Individual therapy works to address areas that form the foundation for successful eating. Each therapeutic treatment program is based on the individual needs of the child and incorporates the goals of the client and family. Based on these needs, treatment sessions can involve different components, including sensory warm-ups (to “jump start” postural muscles necessary for eating and to assist with regulation); oral sensory activities (to increase awareness in the mouth and assist with normalizing oral tone and musculature); oral motor activities (to increase strength and control of different oral structures necessary for eating); exploration with food, (which progresses from a child exploring food through various senses [touch, vision] and moves towards a child eating). In addition to these specific goal areas, other areas addressed on an ongoing basis include decreasing oral sensitivities, environmental set up, “goodness of fit” of food and utensils, promotion of organization and regulation during mealtime.
Oral motor therapy utilizes direct services, as well as consultation and participation by caregivers. Additionally, weekly homework is provided in order to ensure carryover to their child's natural environments.
Manual Therapies
Occupational therapists and other health care practitioners use manual therapies to help the body utilize its own healing abilities to balance body functions. Several types of manual therapies are used as part of an individual’s intervention program. These techniques include but are not limited to craniosacral therapy, myofascial release, and massage. One of the most common therapies used is craniosacral therapy. This gentle, hands on intervention is designed to support the rhythmic flow of the cerebral spinal fluid throughout the craniosacral system (the area surrounding the brain and spinal cord). By maintaining a balance in this system, functions of the central nervous system such as reaction to sensations, emotional responses, and development of motor skills can be facilitated.

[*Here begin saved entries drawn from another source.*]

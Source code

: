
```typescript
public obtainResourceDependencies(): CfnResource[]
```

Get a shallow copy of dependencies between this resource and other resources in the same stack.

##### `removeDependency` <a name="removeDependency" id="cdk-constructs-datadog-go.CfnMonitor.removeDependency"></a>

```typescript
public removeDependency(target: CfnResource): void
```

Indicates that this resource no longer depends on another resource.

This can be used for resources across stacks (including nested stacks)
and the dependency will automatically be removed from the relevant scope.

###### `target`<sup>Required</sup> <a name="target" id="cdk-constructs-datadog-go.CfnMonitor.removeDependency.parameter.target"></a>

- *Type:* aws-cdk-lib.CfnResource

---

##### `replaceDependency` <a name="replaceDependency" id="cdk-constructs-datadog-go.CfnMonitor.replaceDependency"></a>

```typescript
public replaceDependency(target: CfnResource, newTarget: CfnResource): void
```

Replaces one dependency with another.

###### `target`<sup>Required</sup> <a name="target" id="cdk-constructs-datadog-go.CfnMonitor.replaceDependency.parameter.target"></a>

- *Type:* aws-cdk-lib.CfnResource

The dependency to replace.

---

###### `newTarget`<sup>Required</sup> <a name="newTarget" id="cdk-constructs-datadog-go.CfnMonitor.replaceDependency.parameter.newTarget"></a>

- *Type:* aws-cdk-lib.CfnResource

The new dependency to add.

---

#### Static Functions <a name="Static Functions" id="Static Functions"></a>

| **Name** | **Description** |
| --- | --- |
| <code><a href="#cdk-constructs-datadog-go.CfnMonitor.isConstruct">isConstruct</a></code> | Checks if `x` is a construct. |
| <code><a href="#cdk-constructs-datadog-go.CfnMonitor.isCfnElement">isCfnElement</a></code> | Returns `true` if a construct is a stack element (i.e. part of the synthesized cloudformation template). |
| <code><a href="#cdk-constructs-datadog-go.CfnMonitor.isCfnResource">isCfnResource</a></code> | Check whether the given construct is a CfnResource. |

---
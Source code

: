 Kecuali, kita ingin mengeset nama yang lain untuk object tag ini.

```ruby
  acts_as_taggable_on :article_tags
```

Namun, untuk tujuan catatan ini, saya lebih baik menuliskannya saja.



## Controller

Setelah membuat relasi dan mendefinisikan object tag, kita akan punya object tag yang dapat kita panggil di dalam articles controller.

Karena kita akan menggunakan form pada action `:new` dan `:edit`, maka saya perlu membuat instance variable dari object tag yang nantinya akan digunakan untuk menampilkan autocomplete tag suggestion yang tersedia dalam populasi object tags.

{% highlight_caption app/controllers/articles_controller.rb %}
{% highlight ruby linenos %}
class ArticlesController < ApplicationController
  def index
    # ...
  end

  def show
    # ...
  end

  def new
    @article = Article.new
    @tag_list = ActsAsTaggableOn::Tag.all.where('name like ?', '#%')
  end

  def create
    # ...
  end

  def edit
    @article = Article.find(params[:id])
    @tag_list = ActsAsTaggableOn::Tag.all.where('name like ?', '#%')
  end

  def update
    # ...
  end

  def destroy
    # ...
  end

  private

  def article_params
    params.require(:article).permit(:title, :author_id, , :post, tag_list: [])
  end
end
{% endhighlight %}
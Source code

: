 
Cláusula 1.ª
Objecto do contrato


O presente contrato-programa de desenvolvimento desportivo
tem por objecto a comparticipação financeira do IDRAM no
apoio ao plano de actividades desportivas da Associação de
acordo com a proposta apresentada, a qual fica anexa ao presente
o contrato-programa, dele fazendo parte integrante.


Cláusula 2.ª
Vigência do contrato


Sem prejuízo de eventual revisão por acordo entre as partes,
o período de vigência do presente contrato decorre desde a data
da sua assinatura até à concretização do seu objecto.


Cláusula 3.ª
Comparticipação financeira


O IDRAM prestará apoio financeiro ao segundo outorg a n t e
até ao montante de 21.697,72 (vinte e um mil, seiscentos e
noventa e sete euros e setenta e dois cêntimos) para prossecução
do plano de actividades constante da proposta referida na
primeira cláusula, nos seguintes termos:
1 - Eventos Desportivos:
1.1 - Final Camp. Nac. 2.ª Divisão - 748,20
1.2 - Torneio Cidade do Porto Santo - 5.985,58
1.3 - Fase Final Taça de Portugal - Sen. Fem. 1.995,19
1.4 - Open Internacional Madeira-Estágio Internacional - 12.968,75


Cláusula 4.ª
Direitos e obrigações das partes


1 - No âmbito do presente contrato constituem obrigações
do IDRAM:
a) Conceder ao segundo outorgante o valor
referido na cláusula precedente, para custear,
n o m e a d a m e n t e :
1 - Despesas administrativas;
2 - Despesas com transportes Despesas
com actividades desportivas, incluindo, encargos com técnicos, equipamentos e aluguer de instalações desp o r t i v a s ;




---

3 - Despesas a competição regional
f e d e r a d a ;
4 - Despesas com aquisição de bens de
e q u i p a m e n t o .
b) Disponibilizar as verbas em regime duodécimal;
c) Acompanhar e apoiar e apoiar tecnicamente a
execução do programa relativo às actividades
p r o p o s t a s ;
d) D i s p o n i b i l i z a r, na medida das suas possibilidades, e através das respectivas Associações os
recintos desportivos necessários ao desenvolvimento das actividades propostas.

Sessions specifically devoted to manual therapy are also offered. These sessions may precede or follow the regularly scheduled sensory integration sessions, depending upon the client’s tolerance. Parents are encouraged to remain with children during manual therapy sessions (at least initially) in order to observe the techniques and their effects.

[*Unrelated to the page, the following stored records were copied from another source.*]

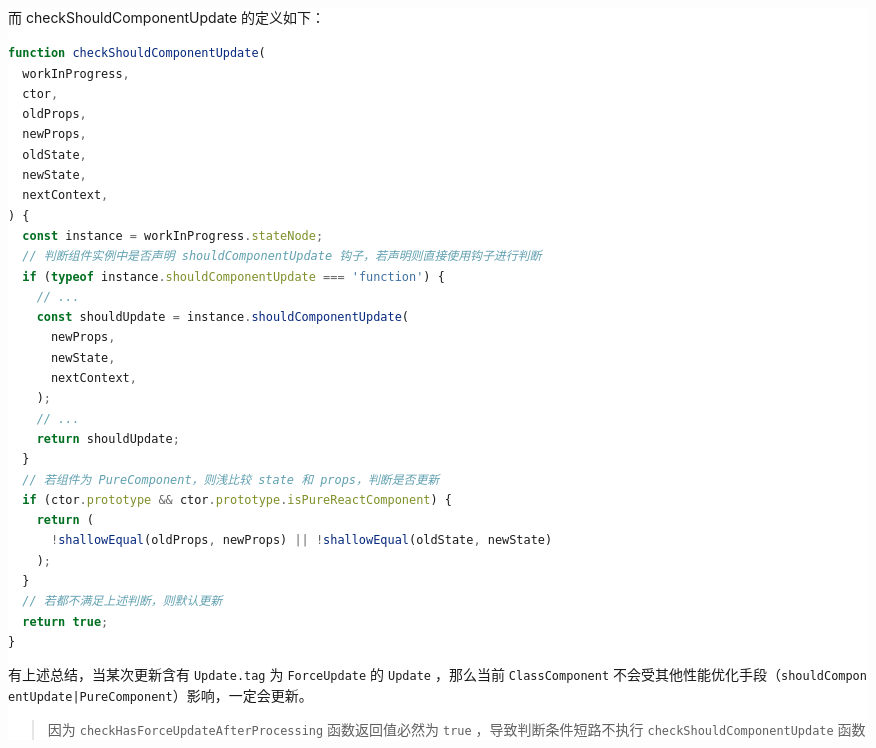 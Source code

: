 而 checkShouldComponentUpdate 的定义如下：
```javascript {14-18,22-27}
function checkShouldComponentUpdate(
  workInProgress,
  ctor,
  oldProps,
  newProps,
  oldState,
  newState,
  nextContext,
) {
  const instance = workInProgress.stateNode;
  // 判断组件实例中是否声明 shouldComponentUpdate 钩子，若声明则直接使用钩子进行判断
  if (typeof instance.shouldComponentUpdate === 'function') {
    // ...
    const shouldUpdate = instance.shouldComponentUpdate(
      newProps,
      newState,
      nextContext,
    );
    // ...
    return shouldUpdate;
  }
  // 若组件为 PureComponent，则浅比较 state 和 props，判断是否更新
  if (ctor.prototype && ctor.prototype.isPureReactComponent) {
    return (
      !shallowEqual(oldProps, newProps) || !shallowEqual(oldState, newState)
    );
  }
  // 若都不满足上述判断，则默认更新
  return true;
}
```
有上述总结，当某次更新含有 `Update.tag` 为 `ForceUpdate` 的 `Update` ，那么当前 `ClassComponent` 不会受其他性能优化手段（`shouldComponentUpdate|PureComponent`）影响，一定会更新。
> 因为 `checkHasForceUpdateAfterProcessing` 函数返回值必然为 `true` ，导致判断条件短路不执行 `checkShouldComponentUpdate` 函数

Learning to Ride- Balancing Bikes
Under the best circumstances, mastering the art of bike riding can be difficult for many children. For those who have sensorimotor issues, the task can be even more daunting. Learning to ride a bike requires many foundation skills including good body awareness, balance, postural stability, visual skills, bilateral skills and motor planning. Children may also be anxious and appear unmotivated if they have not been able to master riding their bike with the same ease as peers and siblings. Individual bike riding instruction is given to children who are not yet riding their bikes or have limited skills. Individuals and their families are included in these lessons, which involve hands on practice and are specifically tailored to meet the needs of each child. A bike lesson typically starts off with activities within the clinic and then moves to direct practice on the bike. The number of sessions required depends on the child's skill level. Don’t forget to bring your bike and helmet to your lesson!